(GIVEN DATA begins)
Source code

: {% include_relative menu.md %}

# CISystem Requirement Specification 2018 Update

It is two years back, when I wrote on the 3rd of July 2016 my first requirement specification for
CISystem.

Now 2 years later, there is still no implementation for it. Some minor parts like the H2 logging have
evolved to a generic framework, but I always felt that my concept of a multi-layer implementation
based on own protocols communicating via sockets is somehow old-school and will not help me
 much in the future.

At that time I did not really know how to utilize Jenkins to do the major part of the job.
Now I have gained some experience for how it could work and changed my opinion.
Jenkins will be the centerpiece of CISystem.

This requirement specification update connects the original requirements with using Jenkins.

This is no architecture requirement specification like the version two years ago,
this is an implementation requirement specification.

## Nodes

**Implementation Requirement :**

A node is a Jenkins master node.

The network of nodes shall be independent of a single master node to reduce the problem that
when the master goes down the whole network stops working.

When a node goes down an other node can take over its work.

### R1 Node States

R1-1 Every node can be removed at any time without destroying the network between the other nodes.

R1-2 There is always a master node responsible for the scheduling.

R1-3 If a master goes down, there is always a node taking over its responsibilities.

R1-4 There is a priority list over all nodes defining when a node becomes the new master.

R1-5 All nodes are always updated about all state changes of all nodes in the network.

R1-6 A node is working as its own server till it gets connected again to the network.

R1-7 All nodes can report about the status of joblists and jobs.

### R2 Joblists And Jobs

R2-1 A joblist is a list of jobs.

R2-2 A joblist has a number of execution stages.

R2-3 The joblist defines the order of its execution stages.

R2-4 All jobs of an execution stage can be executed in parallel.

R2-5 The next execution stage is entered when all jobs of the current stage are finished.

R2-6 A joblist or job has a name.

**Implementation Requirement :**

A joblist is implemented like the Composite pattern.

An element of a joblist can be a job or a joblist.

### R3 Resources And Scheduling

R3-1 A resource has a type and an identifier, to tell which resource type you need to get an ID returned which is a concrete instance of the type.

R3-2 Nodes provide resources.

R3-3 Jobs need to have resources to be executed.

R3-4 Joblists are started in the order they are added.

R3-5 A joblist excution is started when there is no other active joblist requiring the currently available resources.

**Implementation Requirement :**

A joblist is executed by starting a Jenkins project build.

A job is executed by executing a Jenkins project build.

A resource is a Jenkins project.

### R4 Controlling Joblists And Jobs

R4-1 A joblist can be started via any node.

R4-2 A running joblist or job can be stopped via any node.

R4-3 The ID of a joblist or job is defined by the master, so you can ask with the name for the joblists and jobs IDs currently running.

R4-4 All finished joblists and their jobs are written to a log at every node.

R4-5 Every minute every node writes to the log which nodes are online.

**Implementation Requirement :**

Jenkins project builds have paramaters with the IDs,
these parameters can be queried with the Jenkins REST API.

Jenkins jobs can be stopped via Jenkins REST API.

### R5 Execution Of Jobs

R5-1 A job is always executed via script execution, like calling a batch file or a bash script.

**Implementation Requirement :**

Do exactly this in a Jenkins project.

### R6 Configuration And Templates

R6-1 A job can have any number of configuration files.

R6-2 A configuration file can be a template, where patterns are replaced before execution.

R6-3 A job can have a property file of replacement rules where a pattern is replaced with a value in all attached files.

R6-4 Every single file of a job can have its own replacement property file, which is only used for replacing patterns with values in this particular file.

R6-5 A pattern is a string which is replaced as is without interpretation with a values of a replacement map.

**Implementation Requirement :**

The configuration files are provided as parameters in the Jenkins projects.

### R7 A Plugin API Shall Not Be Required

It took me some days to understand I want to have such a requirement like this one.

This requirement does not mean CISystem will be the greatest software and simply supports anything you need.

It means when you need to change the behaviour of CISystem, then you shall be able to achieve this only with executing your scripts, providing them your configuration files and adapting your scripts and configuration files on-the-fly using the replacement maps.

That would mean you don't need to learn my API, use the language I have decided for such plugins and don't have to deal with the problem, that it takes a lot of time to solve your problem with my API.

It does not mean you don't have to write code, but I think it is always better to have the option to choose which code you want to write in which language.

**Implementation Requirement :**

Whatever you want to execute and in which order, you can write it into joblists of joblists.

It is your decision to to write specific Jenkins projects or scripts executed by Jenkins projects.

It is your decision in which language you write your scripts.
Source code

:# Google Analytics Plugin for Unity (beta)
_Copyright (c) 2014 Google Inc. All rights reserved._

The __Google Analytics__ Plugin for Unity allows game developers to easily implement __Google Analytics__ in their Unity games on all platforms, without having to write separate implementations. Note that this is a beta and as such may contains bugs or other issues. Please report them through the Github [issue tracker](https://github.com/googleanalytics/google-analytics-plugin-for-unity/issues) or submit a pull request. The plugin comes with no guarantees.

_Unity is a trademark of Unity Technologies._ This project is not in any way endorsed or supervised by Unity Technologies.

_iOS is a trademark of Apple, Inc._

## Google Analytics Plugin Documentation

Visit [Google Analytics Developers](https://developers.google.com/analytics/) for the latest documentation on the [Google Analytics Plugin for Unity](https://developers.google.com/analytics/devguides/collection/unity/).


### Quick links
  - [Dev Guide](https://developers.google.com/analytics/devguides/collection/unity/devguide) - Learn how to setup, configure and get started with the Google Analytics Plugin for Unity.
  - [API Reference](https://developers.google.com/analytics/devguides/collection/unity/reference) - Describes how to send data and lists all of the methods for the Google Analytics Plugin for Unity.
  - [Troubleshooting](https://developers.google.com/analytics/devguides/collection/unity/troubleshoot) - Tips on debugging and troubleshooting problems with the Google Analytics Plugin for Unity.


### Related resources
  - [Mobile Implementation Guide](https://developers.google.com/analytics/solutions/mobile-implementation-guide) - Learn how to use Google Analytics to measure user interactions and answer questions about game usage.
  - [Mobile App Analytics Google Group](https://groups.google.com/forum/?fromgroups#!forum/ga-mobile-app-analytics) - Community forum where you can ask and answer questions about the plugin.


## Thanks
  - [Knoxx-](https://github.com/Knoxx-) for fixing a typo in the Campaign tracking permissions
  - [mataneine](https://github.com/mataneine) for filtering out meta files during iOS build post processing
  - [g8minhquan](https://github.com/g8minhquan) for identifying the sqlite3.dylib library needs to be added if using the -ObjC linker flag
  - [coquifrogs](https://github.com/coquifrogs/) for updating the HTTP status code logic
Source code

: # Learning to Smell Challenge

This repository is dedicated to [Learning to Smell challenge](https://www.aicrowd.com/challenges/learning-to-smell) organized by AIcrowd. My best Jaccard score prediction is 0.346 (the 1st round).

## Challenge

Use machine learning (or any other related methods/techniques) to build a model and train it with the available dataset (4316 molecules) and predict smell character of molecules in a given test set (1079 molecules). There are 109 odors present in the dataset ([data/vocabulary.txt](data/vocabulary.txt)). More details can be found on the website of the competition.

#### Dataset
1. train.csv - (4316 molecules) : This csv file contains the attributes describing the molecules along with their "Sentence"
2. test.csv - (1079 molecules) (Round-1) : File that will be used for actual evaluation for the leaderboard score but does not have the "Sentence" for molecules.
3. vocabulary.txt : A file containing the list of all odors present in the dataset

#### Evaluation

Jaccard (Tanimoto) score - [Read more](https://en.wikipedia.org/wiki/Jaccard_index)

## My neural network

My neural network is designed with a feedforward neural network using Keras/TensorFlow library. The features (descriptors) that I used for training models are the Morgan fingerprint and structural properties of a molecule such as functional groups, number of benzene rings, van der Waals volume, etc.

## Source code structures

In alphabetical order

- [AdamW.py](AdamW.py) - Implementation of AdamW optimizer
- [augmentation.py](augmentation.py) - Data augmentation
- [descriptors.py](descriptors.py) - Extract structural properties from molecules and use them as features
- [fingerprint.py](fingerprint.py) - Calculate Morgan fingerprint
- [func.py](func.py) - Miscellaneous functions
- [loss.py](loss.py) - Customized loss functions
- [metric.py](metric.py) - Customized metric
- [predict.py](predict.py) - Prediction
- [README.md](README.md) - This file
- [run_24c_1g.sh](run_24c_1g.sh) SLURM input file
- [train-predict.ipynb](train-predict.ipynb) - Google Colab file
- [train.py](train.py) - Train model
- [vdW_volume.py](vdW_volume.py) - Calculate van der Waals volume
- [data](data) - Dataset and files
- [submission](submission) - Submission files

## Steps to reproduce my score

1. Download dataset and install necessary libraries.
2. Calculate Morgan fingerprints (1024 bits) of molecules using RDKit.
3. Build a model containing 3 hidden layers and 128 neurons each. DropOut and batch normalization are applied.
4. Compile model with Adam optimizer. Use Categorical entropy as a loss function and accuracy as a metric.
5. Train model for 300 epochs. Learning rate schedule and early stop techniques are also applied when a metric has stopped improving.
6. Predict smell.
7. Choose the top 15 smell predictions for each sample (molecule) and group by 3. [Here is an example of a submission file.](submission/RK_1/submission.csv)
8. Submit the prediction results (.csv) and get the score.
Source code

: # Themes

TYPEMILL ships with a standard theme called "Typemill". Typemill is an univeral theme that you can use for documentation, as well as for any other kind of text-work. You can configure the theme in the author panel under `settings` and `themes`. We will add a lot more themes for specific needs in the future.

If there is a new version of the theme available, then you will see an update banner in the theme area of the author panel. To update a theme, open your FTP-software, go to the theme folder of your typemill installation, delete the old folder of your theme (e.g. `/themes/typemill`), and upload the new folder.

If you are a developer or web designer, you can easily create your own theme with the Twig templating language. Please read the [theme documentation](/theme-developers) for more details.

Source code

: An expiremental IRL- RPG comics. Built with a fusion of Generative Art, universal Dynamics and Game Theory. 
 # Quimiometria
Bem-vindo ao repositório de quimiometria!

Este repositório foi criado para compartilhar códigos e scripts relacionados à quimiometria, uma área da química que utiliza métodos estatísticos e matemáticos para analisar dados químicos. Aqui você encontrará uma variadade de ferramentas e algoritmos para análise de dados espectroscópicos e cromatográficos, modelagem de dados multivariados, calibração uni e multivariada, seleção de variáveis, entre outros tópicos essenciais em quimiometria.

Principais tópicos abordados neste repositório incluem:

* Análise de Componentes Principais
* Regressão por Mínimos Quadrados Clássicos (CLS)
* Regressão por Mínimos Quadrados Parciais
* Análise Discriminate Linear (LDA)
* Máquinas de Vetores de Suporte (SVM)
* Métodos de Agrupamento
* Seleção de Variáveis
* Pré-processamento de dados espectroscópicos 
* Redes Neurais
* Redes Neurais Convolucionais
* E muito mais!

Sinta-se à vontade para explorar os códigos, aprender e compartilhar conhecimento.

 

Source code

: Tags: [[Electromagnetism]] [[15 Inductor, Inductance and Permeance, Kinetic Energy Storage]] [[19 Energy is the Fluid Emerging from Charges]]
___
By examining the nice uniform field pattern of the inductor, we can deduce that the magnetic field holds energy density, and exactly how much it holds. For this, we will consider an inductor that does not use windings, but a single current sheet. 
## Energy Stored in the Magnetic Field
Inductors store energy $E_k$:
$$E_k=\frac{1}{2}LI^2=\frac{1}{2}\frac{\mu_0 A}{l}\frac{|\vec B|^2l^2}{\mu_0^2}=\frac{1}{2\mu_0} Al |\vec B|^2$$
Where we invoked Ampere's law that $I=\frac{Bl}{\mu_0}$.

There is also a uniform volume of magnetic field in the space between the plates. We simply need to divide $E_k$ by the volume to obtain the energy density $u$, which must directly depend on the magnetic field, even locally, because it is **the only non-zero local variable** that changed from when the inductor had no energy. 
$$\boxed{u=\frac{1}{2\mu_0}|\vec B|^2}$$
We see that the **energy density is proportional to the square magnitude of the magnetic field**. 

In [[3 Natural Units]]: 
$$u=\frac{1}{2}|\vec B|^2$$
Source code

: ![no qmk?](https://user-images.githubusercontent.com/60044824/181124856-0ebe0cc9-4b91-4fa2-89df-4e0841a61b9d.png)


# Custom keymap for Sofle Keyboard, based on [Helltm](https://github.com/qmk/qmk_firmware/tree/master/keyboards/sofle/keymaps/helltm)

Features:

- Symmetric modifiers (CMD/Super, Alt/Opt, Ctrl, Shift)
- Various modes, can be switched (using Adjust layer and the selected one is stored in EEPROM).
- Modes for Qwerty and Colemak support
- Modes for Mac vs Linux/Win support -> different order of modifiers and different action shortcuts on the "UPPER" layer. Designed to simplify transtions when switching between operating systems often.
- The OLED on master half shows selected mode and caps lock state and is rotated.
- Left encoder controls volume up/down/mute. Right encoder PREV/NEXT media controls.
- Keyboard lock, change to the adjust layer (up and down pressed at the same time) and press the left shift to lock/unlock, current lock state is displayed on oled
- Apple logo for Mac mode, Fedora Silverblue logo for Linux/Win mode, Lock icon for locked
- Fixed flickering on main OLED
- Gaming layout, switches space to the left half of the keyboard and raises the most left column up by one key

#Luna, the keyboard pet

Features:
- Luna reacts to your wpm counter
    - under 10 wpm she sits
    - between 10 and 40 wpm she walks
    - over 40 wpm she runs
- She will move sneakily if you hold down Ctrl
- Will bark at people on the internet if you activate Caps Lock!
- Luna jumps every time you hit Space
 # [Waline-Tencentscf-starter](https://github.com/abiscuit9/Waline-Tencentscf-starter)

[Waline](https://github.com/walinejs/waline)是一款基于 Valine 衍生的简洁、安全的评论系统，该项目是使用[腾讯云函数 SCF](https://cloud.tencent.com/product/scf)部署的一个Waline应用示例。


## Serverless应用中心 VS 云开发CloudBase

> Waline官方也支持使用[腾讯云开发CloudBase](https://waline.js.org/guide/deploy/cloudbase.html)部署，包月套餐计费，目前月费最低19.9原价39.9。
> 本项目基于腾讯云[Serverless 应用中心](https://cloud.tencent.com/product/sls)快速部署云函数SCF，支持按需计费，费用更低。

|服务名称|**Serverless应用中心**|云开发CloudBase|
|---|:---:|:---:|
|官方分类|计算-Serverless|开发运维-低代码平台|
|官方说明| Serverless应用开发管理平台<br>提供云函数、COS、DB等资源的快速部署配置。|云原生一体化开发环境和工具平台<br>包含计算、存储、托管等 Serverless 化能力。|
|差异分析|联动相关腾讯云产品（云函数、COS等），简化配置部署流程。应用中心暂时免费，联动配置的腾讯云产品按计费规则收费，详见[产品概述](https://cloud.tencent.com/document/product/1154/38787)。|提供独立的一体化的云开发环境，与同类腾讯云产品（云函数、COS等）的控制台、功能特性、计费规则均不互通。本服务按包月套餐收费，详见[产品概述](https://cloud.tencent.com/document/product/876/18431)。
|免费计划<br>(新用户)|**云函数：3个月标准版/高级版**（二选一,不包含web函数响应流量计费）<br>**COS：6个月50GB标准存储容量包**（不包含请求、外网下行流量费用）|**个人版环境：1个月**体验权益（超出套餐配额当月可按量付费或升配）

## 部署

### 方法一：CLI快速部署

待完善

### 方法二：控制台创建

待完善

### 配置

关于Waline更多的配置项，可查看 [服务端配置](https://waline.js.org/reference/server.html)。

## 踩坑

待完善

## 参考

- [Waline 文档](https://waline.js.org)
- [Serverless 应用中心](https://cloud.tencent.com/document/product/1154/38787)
(GIVEN DATA ends)
TRY IT — Reproduce the lines of the records exactly, from the first one through the line that contains "much in the future.".

ANSWER SECTION —
Source code

: {% include_relative menu.md %}

# CISystem Requirement Specification 2018 Update

It is two years back, when I wrote on the 3rd of July 2016 my first requirement specification for
CISystem.

Now 2 years later, there is still no implementation for it. Some minor parts like the H2 logging have
evolved to a generic framework, but I always felt that my concept of a multi-layer implementation
based on own protocols communicating via sockets is somehow old-school and will not help me
 much in the future.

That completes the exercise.